▸ **Exercise goal**
Reply with every entry, repeated exactly as given.

▸ **Source material**
--

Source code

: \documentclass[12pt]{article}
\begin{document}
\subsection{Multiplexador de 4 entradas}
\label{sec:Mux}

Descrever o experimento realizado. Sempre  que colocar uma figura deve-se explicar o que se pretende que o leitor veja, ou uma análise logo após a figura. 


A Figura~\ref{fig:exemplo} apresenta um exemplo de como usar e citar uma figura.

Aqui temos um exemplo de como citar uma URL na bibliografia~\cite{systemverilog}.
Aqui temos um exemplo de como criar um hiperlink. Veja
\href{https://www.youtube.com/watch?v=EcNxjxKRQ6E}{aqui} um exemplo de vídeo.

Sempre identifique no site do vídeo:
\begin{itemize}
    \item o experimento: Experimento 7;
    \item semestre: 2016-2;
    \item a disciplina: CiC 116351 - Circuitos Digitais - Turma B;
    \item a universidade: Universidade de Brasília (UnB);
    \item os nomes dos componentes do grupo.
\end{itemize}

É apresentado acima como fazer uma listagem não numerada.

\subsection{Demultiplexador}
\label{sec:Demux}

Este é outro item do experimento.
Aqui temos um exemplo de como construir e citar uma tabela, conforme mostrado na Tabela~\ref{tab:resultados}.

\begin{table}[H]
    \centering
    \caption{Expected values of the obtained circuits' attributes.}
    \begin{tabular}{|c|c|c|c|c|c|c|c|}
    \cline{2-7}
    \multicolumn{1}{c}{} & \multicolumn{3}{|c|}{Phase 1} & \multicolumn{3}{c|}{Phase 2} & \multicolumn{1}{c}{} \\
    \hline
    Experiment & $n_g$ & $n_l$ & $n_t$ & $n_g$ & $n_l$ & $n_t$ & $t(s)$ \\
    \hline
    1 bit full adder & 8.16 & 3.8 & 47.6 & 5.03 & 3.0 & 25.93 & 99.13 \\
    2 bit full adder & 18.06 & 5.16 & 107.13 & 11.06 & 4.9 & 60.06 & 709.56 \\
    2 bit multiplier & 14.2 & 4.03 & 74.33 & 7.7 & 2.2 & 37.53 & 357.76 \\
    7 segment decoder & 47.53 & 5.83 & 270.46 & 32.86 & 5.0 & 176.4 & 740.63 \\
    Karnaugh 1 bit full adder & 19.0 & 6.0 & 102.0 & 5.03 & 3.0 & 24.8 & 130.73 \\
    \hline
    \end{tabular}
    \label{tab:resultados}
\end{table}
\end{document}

--

▸ **Worked solution**
Source code

: \documentclass[12pt]{article}
\begin{document}
\subsection{Multiplexador de 4 entradas}
\label{sec:Mux}

Descrever o experimento realizado. Sempre  que colocar uma figura deve-se explicar o que se pretende que o leitor veja, ou uma análise logo após a figura. 


A Figura~\ref{fig:exemplo} apresenta um exemplo de como usar e citar uma figura.

Aqui temos um exemplo de como citar uma URL na bibliografia~\cite{systemverilog}.
Aqui temos um exemplo de como criar um hiperlink. Veja
\href{https://www.youtube.com/watch?v=EcNxjxKRQ6E}{aqui} um exemplo de vídeo.

Sempre identifique no site do vídeo:
\begin{itemize}
    \item o experimento: Experimento 7;
    \item semestre: 2016-2;
    \item a disciplina: CiC 116351 - Circuitos Digitais - Turma B;
    \item a universidade: Universidade de Brasília (UnB);
    \item os nomes dos componentes do grupo.
\end{itemize}

É apresentado acima como fazer uma listagem não numerada.

\subsection{Demultiplexador}
\label{sec:Demux}

Este é outro item do experimento.
Aqui temos um exemplo de como construir e citar uma tabela, conforme mostrado na Tabela~\ref{tab:resultados}.

\begin{table}[H]
    \centering
    \caption{Expected values of the obtained circuits' attributes.}
    \begin{tabular}{|c|c|c|c|c|c|c|c|}
    \cline{2-7}
    \multicolumn{1}{c}{} & \multicolumn{3}{|c|}{Phase 1} & \multicolumn{3}{c|}{Phase 2} & \multicolumn{1}{c}{} \\
    \hline
    Experiment & $n_g$ & $n_l$ & $n_t$ & $n_g$ & $n_l$ & $n_t$ & $t(s)$ \\
    \hline
    1 bit full adder & 8.16 & 3.8 & 47.6 & 5.03 & 3.0 & 25.93 & 99.13 \\
    2 bit full adder & 18.06 & 5.16 & 107.13 & 11.06 & 4.9 & 60.06 & 709.56 \\
    2 bit multiplier & 14.2 & 4.03 & 74.33 & 7.7 & 2.2 & 37.53 & 357.76 \\
    7 segment decoder & 47.53 & 5.83 & 270.46 & 32.86 & 5.0 & 176.4 & 740.63 \\
    Karnaugh 1 bit full adder & 19.0 & 6.0 & 102.0 & 5.03 & 3.0 & 24.8 & 130.73 \\
    \hline
    \end{tabular}
    \label{tab:resultados}
\end{table}
\end{document}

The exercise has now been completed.